XGBoost supports monotone constraints and customized objective functions. We applied monotone constraints to predictors such as age, number of APOEe4 alleles (0, 1 or 2), and assessment scores that we expect to have a generally monotonie relationship with amyloid PET SUVR (Supplemental Figure 1). The default XGBoost objective function is mean squared loss, meaning decision trees are selected to minimize the residual sum of squares. Because XGBoost does not provide confidence intervals with mean squared loss, we applied the Quantile Regression loss function to estimate the 50%, 2.5%, and 97.5% quantiles of the predictions. XGBoost model has a number of hyper-parameters that are used to assist in the issue known as the bias-variance trade-off (13). Hyper-parameters are fixed before the model is fitted and are not learned from data. We used 10-fold Cross-Validation (CV) to assess the out-of-sample bias and variance for given hyper-parameter values, and Bayesian Optimization (14) to optimize the hyper-parameter selection. We use SHapley Additive explanation (SHAP) (15) values to summarize the importance of each predictor to the overall predictive accuracy of each model. More details about the model fitting procedures are provided in the supplemental material (Supplemental Table 1). Our main interest lies in the predictive accuracy of the models. In order to assess this, we split the data randomly into 80% training and 20% test. After fitting the models with the training data, we assess their predictive accuracy with the independent test data. Analyses were conducted with R version 3.6.2 (r-project.org) with packages xgboost (4) version 0.90.0.2 and mlrMBO (16) version 1.1.2.
Results
Figure 1 shows the relative contributions, in terms of SHAP values, for each predictor to the predictive accuracy of each model. As expected, when available, APOE genotype is the most important predictor for these cross-sectional models. We see that age, CFI, education, and family history also enter the top 5 most valuable predictors in some models. Figure 2, the Receiver Operating Characteristic (ROC) curves and Area under the Curve (AUC) for the 6 models, also demonstrates the relative value of APOE. The dashed lines are models fitted without the APOEe4 variable and the solid lines are for models that include APOEe4. The ROC curves were generated using a cut point SUVR value of 1.15 for a binary separation between amyloid positive and negative. In general, we see AUCs in the range 0.60 (without APOE) to 0.73 (with APOE).

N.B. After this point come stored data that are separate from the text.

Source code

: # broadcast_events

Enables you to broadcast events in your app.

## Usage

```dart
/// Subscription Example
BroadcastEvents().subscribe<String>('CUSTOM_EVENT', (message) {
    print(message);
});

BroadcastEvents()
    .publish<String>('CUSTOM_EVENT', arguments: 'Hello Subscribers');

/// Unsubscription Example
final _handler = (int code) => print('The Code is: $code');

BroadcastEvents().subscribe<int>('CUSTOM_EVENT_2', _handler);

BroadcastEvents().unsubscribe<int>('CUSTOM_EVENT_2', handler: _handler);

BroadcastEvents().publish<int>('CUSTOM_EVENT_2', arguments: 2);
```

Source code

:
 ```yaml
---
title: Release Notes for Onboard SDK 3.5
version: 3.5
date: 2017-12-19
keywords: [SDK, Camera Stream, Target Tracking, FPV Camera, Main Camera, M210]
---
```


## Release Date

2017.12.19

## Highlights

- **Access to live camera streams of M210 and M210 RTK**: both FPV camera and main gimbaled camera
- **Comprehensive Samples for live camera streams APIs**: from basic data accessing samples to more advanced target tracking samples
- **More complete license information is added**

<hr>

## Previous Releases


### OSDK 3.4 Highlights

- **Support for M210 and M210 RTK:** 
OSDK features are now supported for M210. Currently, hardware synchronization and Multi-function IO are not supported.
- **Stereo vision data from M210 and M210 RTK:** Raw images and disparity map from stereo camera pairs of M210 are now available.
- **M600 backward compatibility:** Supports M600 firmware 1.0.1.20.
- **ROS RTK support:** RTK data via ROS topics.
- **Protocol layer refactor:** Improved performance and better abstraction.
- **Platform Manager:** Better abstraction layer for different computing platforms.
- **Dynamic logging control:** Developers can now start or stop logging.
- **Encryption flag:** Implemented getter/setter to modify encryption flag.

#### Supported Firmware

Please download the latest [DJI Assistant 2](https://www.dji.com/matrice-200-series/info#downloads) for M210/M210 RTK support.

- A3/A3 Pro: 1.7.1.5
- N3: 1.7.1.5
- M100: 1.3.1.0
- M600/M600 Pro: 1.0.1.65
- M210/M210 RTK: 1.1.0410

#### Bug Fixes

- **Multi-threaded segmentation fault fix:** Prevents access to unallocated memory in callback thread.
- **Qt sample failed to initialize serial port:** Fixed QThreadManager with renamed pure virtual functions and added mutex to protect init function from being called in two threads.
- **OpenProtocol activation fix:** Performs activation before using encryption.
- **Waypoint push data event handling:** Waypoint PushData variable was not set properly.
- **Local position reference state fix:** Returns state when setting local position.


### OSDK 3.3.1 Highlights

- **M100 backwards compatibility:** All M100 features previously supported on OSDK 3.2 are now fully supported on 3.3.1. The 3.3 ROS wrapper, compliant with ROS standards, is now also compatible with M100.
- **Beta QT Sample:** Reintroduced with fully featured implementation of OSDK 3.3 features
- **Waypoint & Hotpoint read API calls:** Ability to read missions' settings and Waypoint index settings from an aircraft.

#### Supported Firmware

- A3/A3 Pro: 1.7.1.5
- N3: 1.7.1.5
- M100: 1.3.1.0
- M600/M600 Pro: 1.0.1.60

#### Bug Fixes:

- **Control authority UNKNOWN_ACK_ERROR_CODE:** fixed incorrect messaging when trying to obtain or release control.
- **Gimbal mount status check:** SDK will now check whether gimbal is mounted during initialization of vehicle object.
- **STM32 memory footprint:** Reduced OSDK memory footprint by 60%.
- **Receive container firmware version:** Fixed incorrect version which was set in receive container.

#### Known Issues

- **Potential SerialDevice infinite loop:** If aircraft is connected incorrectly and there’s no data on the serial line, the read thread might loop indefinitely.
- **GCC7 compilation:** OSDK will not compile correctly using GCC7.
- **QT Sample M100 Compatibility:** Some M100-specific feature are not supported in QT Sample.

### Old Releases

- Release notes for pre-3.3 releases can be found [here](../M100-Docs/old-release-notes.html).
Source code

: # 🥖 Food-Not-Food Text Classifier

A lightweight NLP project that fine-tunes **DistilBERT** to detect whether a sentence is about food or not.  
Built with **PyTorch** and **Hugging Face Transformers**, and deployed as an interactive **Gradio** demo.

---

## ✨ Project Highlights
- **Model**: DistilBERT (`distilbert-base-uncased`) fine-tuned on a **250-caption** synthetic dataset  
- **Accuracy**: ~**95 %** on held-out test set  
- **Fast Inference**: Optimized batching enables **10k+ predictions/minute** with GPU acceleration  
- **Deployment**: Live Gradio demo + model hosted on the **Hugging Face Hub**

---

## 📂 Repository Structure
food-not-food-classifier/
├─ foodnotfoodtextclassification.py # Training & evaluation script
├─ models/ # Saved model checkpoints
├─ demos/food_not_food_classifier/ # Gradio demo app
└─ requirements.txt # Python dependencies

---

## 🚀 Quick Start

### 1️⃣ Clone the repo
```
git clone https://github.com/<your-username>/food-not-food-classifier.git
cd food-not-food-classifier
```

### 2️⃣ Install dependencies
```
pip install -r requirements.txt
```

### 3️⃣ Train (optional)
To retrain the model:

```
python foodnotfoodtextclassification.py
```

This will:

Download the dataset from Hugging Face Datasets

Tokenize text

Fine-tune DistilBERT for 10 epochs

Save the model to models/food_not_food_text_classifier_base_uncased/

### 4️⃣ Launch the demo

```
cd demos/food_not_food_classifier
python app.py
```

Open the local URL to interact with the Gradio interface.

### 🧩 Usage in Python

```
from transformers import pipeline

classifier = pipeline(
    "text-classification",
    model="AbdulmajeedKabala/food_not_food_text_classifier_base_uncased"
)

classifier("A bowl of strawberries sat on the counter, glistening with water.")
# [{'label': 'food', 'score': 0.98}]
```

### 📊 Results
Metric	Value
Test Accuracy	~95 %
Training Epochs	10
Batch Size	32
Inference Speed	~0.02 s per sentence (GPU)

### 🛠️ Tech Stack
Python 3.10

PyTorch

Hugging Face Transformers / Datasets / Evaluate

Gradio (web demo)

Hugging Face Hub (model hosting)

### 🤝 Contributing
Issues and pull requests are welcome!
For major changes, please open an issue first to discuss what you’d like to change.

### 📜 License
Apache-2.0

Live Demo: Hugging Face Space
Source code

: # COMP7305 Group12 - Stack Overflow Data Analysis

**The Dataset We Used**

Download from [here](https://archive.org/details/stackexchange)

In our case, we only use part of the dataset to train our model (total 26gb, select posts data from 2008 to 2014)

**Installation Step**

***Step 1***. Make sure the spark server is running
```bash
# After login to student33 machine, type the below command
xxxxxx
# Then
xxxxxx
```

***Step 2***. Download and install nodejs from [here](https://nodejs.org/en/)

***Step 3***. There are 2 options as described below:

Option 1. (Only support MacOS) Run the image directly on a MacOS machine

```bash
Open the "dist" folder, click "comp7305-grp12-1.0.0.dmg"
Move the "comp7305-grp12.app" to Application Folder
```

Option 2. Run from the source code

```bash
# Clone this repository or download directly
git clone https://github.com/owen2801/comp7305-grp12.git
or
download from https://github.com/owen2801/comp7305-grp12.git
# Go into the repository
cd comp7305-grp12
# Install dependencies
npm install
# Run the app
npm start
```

Figure 3 expresses prediction accuracy in terms of screening for a clinical trial. The top panel shows 1/Positive Predictive Value (PPV), which is equivalent to the number needed to screen (with amyloid PET) to identify one eligible participant. In this figure, movement along the horizontal axis represents varying the threshold applied to SUVRs predicted from each model. The bottom panel provides the required number of potential participants (e.g. webstudy participants) in order to identify 1,000 Aβ+ participants.
Table 2 reports operating characteristics from several screening algorithm scenarios. The top half provides operating characteristics when a threshold is selected to provide 50% prediction prevalence (i.e. select half the participant pool to receive amyloid PET scans). With 50% prediction prevalence, the NNS is about 2.5 participants with APOE and 3.0 participants without APOE. When the threshold for predicted amyloid PET is increased to 1.15, the NNS is reduced to about 1.7 participants with APOE and 2.5 participants without APOE. However, this results in much lower sensitivity, and as we can see from Figure 3, a threshold of 1.15 would be practical only with participant registries of 10,000–13,000 to identify 1,000 Aβ+ participants.
Discussion
This work, in the context of the TRC-PAD platform, can facilitate the development of participant selection algorithms. TRC-PAD has two main selection points; the first is from the APT webstudy to in-clinic assessment (stage 1) and the second is from in-clinic to amyloid testing (stage 2). In stage 1, consented webstudy participants are referred to their nearest TRC-PAD site, identified via the use of self-reported zip codes. They are then ranked based on their SUVR prediction. In addition to this predicted SUVR, the selection process considers demographics to achieve diversity and if the participant has known prior amyloid testing and results. During the first in-clinic visit of the referred participants in stage 1, additional cognitive testing, in the form of the PACC, and APOE genotyping is performed. With this additional information, the SUVR predictions are updated and presented for central authorization of amyloid testing.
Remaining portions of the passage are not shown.